To optimize the protocol for separating DNA NPs using this technique, we optimized four independent variables, namely, incubation time with the beads (Figure 1A–ii), stoichiometry of beads to PC-biotin staples in the crude mix, UV treatment time to release the captured DNA NPs via photocleavage (Figure 1A–iv), and the UV source. First, we assembled the 48hb using established thermal annealing procedures by combining scaffold and 5-fold excess staples at final concentrations of 10 and 50 nM, respectively, in 1× TBE and 15 mM MgCl₂ buffer. This annealed solution is referred to as crude (or “C”) in the rest of the article. To determine how many beads would be necessary to maximize the capture of the DNA NPs, the vendor-provided biotin binding capacity (BBC) of the beads was used (see the Experimental Methods). A conservative estimate of the bead BBC by the manufacturer is 500 pmol biotin per mg beads. We aimed to have an excess BBC to the total PC-biotin-functionalized staple strands in the assembled crude mix. We therefore tested 50-, 100-, and 200-fold excess bead BBC in relation to moles of PC-biotin staples in the assembly mix to purify the DNA NPs. These quantities generally equated to 0.5–2.0 equiv (v/v) of 10 nM DNA NP with 5-fold excess PC-biotin staple strands.

The incubation time for biotin and PC-biotin-functionalized strands varies considerably based on the quality or age of the streptavidin-coated beads as well as the nature of the analyte; DNA NPs with an extending poly-A staple tail have been incubated overnight on a shaker to be captured by hybridization to biotinylated-capture strands on the beads;^17,18 attaching the short biotinylated-capture strands to the beads, however, required only 1 h incubation. The incubation time is shown to be proportionate to the length of the biotinylated DNA; longer biotin-tagged amplified PCR scaffold strands were captured on streptavidin-coated magnetic beads by incubating for 3–4 h.¹¹

Results are shown in Figure 2 for the optimization of each parameter. We started with testing how many PC-biotin staples are necessary on the 48hb for bead capture. We assembled the 48hb with either a face or corner PC-biotin staple or both. After assembly, we combined the samples with 50-fold excess bead BBC compared with the PC-biotin staple amount. The incubation time was kept at 1 h, and photocleavage was done using a UV gel illuminator for 10 min. The crude (C), supernatant (S), and photocleaved/purified (P) in different PC-biotin-configured 48hb NPs were compared via agarose gel electrophoresis, as shown in Figure 2B. We found that 48hb with one PC-biotin on the face resulted in more NPs remaining in the supernatant, indicating poor capture. Using the PC-biotin displayed on the corner of 48hb was sufficient to photocleave and purify the 48hb. Surprisingly, using both PC-biotin staples simultaneously did not improve the purification. The best yield achieved was still 30%.

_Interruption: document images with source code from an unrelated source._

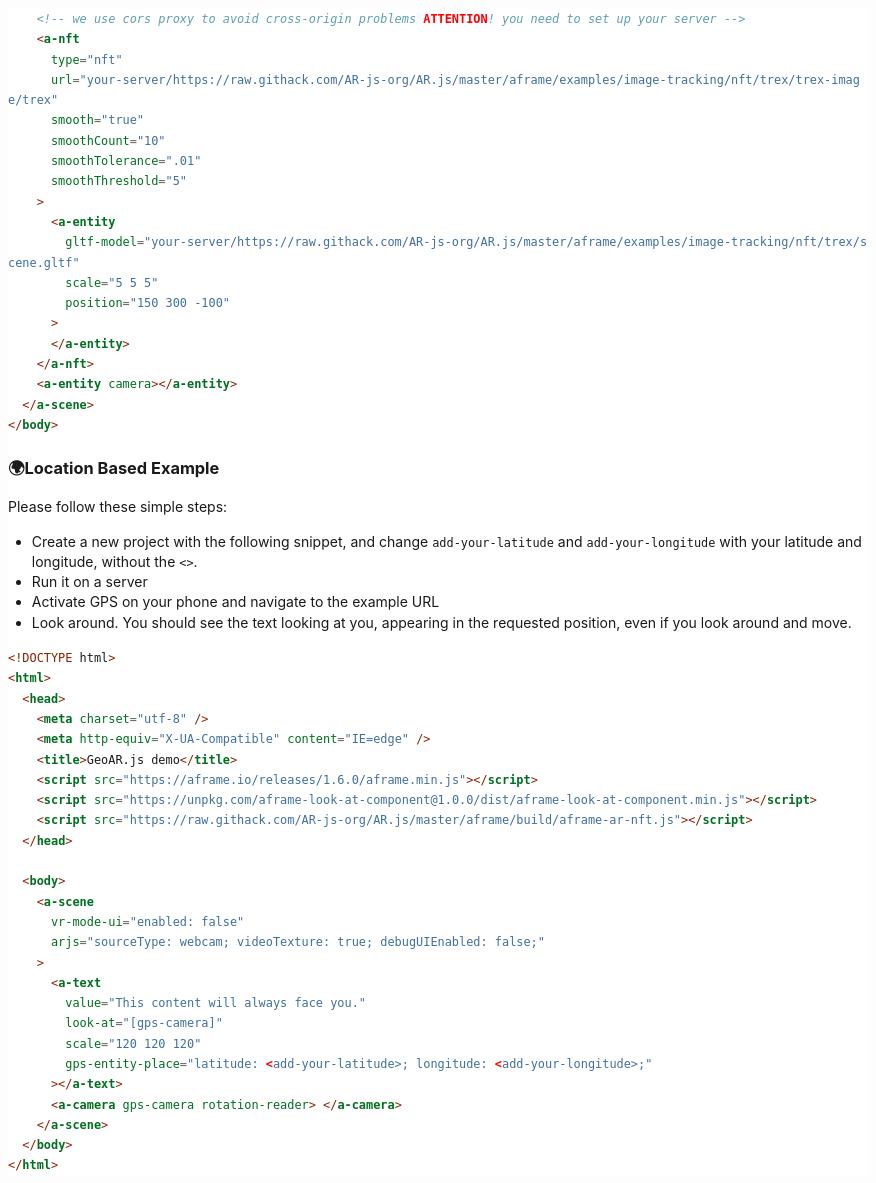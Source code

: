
 ```html
    <!-- we use cors proxy to avoid cross-origin problems ATTENTION! you need to set up your server -->
    <a-nft
      type="nft"
      url="your-server/https://raw.githack.com/AR-js-org/AR.js/master/aframe/examples/image-tracking/nft/trex/trex-image/trex"
      smooth="true"
      smoothCount="10"
      smoothTolerance=".01"
      smoothThreshold="5"
    >
      <a-entity
        gltf-model="your-server/https://raw.githack.com/AR-js-org/AR.js/master/aframe/examples/image-tracking/nft/trex/scene.gltf"
        scale="5 5 5"
        position="150 300 -100"
      >
      </a-entity>
    </a-nft>
    <a-entity camera></a-entity>
  </a-scene>
</body>
```

### 🌍Location Based Example

Please follow these simple steps:

- Create a new project with the following snippet, and change `add-your-latitude` and `add-your-longitude` with your latitude and longitude, without the `<>`.
- Run it on a server
- Activate GPS on your phone and navigate to the example URL
- Look around. You should see the text looking at you, appearing in the requested position, even if you look around and move.

```html
<!DOCTYPE html>
<html>
  <head>
    <meta charset="utf-8" />
    <meta http-equiv="X-UA-Compatible" content="IE=edge" />
    <title>GeoAR.js demo</title>
    <script src="https://aframe.io/releases/1.6.0/aframe.min.js"></script>
    <script src="https://unpkg.com/aframe-look-at-component@1.0.0/dist/aframe-look-at-component.min.js"></script>
    <script src="https://raw.githack.com/AR-js-org/AR.js/master/aframe/build/aframe-ar-nft.js"></script>
  </head>

  <body>
    <a-scene
      vr-mode-ui="enabled: false"
      arjs="sourceType: webcam; videoTexture: true; debugUIEnabled: false;"
    >
      <a-text
        value="This content will always face you."
        look-at="[gps-camera]"
        scale="120 120 120"
        gps-entity-place="latitude: <add-your-latitude>; longitude: <add-your-longitude>;"
      ></a-text>
      <a-camera gps-camera rotation-reader> </a-camera>
    </a-scene>
  </body>
</html>
```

We next tested altering the equivalency of beads used for NP capture (Figure 2C). When comparing 50-, 100-, and 200-fold excess bead BBC to PC-biotin staples, it was found that 100-fold was sufficient to reduce loss of the NP in the supernatant (14%) and 24% recovery of purified 48hb from photocleavage. It was unclear why adding more beads (200× bead BBC) reduced the purification yield, but it enabled complete capture and zero residual DNA NP in the supernatant. We subsequently tested 200× with different mixing and photocleaving times to further improve yield. For instance, 3 h of constant gentle shaking of the crude 48hb with 200× bead BBC compared to 1 h incubation reduced loss in the supernatant.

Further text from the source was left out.